* Task objective
Please set down the line that contains "用模拟退火算法和遗传算法求解TSP。" and every line below it through the last, exactly as written, with no other lines.

* Material to process
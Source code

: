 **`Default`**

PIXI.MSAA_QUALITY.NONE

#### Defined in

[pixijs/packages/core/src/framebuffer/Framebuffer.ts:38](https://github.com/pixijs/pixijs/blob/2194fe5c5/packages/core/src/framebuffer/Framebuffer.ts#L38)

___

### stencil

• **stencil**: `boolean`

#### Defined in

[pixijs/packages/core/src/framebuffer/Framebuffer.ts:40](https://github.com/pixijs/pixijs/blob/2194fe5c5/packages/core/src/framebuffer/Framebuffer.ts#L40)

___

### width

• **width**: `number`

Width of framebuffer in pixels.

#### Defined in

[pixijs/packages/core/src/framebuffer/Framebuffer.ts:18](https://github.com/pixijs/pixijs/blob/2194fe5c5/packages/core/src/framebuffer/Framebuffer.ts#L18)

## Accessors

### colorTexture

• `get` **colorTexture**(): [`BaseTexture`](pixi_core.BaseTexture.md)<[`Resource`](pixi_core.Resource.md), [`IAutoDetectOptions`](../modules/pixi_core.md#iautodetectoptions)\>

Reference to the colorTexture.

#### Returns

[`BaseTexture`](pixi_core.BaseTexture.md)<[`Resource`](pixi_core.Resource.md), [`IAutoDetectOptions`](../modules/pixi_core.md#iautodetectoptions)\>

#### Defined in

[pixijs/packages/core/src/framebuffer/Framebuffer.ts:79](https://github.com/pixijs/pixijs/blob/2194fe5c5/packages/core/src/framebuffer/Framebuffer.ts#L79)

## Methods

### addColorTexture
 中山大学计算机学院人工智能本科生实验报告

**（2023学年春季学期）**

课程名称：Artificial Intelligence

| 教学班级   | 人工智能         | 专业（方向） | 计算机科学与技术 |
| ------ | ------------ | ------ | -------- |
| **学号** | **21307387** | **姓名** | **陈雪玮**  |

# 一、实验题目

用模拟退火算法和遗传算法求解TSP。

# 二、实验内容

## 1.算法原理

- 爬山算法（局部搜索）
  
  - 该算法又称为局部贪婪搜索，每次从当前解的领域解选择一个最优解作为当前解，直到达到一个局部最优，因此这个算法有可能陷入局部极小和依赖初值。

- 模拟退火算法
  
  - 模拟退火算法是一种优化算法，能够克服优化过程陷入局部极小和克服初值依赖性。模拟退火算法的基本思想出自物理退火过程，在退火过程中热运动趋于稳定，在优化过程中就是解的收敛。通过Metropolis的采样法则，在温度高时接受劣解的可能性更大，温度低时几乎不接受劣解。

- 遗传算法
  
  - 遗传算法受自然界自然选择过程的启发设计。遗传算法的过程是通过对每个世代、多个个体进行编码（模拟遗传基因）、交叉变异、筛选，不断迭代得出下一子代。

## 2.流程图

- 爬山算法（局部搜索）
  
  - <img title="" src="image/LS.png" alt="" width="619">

* Final answer
用模拟退火算法和遗传算法求解TSP。

# 二、实验内容

## 1.算法原理

- 爬山算法（局部搜索）
  
  - 该算法又称为局部贪婪搜索，每次从当前解的领域解选择一个最优解作为当前解，直到达到一个局部最优，因此这个算法有可能陷入局部极小和依赖初值。

- 模拟退火算法
  
  - 模拟退火算法是一种优化算法，能够克服优化过程陷入局部极小和克服初值依赖性。模拟退火算法的基本思想出自物理退火过程，在退火过程中热运动趋于稳定，在优化过程中就是解的收敛。通过Metropolis的采样法则，在温度高时接受劣解的可能性更大，温度低时几乎不接受劣解。

- 遗传算法
  
  - 遗传算法受自然界自然选择过程的启发设计。遗传算法的过程是通过对每个世代、多个个体进行编码（模拟遗传基因）、交叉变异、筛选，不断迭代得出下一子代。

## 2.流程图

- 爬山算法（局部搜索）
  
  - <img title="" src="image/LS.png" alt="" width="619">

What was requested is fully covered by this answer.